PROBLEM DESCRIPTION
Could the whole of the data below be written out verbatim?
-------- RAW DATA --------
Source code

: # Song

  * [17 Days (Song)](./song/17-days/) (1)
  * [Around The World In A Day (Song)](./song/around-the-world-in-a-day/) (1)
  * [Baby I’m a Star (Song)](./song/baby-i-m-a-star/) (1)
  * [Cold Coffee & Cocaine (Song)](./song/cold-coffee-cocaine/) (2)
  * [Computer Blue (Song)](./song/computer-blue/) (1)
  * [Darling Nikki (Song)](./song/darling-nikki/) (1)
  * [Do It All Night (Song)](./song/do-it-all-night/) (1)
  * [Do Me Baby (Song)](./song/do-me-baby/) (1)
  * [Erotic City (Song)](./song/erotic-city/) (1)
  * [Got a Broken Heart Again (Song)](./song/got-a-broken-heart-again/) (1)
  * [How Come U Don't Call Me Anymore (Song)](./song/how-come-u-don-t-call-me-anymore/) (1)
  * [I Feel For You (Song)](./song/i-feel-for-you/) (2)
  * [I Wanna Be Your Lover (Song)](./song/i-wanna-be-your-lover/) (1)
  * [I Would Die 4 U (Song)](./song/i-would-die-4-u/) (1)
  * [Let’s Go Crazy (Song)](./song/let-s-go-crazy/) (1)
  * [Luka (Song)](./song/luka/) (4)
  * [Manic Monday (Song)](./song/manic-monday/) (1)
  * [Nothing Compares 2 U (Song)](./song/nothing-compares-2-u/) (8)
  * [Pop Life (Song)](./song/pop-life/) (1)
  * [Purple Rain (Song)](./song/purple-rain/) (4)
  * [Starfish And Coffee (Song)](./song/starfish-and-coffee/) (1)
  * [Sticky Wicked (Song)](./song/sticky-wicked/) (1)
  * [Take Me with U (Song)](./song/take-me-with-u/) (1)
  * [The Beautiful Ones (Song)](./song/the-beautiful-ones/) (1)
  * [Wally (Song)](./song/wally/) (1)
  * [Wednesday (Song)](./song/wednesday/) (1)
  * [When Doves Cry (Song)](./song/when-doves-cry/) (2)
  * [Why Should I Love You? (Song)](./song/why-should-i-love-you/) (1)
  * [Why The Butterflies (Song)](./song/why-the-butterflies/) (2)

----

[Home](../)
--------
RESPONSE TO THIS TASK
Source code

: # Song

  * [17 Days (Song)](./song/17-days/) (1)
  * [Around The World In A Day (Song)](./song/around-the-world-in-a-day/) (1)
  * [Baby I’m a Star (Song)](./song/baby-i-m-a-star/) (1)
  * [Cold Coffee & Cocaine (Song)](./song/cold-coffee-cocaine/) (2)
  * [Computer Blue (Song)](./song/computer-blue/) (1)
  * [Darling Nikki (Song)](./song/darling-nikki/) (1)
  * [Do It All Night (Song)](./song/do-it-all-night/) (1)
  * [Do Me Baby (Song)](./song/do-me-baby/) (1)
  * [Erotic City (Song)](./song/erotic-city/) (1)
  * [Got a Broken Heart Again (Song)](./song/got-a-broken-heart-again/) (1)
  * [How Come U Don't Call Me Anymore (Song)](./song/how-come-u-don-t-call-me-anymore/) (1)
  * [I Feel For You (Song)](./song/i-feel-for-you/) (2)
  * [I Wanna Be Your Lover (Song)](./song/i-wanna-be-your-lover/) (1)
  * [I Would Die 4 U (Song)](./song/i-would-die-4-u/) (1)
  * [Let’s Go Crazy (Song)](./song/let-s-go-crazy/) (1)
  * [Luka (Song)](./song/luka/) (4)
  * [Manic Monday (Song)](./song/manic-monday/) (1)
  * [Nothing Compares 2 U (Song)](./song/nothing-compares-2-u/) (8)
  * [Pop Life (Song)](./song/pop-life/) (1)
  * [Purple Rain (Song)](./song/purple-rain/) (4)
  * [Starfish And Coffee (Song)](./song/starfish-and-coffee/) (1)
  * [Sticky Wicked (Song)](./song/sticky-wicked/) (1)
  * [Take Me with U (Song)](./song/take-me-with-u/) (1)
  * [The Beautiful Ones (Song)](./song/the-beautiful-ones/) (1)
  * [Wally (Song)](./song/wally/) (1)
  * [Wednesday (Song)](./song/wednesday/) (1)
  * [When Doves Cry (Song)](./song/when-doves-cry/) (2)
  * [Why Should I Love You? (Song)](./song/why-should-i-love-you/) (1)
  * [Why The Butterflies (Song)](./song/why-the-butterflies/) (2)

----

[Home](../)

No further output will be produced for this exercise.